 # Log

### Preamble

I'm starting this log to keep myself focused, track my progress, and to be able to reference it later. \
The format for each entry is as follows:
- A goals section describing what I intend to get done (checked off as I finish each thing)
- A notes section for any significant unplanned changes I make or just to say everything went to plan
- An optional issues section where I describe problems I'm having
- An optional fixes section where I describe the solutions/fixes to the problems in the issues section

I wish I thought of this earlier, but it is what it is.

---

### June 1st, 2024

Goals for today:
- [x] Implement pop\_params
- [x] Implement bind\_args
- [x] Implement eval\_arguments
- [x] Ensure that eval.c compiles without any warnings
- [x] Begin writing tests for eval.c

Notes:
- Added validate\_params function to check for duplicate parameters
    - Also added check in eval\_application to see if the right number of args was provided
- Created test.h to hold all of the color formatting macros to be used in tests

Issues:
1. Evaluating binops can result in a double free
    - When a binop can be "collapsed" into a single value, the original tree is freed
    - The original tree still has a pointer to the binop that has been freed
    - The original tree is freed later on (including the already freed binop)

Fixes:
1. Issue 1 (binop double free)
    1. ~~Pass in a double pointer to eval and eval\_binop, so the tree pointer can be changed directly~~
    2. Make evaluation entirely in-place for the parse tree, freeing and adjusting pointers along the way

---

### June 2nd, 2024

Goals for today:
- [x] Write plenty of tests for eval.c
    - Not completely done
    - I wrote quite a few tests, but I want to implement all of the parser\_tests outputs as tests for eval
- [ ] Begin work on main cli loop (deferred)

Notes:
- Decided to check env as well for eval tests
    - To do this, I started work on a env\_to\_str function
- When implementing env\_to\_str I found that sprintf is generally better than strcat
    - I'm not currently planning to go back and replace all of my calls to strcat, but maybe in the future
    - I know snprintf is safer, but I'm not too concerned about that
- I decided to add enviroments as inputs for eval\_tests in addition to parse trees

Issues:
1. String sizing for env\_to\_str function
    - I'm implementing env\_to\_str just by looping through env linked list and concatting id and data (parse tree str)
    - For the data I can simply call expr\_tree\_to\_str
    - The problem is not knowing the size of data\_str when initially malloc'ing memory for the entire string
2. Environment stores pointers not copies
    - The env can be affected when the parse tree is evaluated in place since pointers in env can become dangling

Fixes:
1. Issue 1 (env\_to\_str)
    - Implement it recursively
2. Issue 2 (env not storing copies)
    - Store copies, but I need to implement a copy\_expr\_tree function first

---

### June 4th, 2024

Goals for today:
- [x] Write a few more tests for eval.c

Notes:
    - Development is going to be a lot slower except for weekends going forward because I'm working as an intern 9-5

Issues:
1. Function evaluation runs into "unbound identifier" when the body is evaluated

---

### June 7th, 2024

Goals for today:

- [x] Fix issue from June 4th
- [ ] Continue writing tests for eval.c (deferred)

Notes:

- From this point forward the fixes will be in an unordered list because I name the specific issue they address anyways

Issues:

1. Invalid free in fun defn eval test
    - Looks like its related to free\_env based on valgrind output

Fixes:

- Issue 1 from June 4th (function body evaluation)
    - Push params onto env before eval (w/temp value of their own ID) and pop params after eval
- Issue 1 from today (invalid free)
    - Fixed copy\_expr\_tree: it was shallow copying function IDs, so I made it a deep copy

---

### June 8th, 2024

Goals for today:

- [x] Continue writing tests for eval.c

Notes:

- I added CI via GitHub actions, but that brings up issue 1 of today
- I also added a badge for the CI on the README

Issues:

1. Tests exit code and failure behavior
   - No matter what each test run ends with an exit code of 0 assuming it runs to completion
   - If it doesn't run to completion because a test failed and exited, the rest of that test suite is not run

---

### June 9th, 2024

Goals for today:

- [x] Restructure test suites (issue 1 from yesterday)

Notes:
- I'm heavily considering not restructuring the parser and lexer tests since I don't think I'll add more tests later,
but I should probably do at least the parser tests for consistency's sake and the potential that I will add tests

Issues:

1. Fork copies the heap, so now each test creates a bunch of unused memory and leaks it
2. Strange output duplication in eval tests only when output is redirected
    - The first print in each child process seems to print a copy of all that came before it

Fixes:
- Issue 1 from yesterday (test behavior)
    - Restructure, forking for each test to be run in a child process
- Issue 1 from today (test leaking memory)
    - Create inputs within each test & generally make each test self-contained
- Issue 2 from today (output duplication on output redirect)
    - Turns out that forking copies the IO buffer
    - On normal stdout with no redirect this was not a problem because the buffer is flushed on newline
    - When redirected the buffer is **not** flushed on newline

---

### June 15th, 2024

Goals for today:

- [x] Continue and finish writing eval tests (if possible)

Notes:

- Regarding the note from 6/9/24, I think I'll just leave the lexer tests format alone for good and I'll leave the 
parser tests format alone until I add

* * *

## [WHAT THE EXERCISE ASKS]
Report each line of the data in which "redirected" occurs.

## [PROBLEM SOLUTION]
2. Strange output duplication in eval tests only when output is redirected
    - When redirected the buffer is **not** flushed on newline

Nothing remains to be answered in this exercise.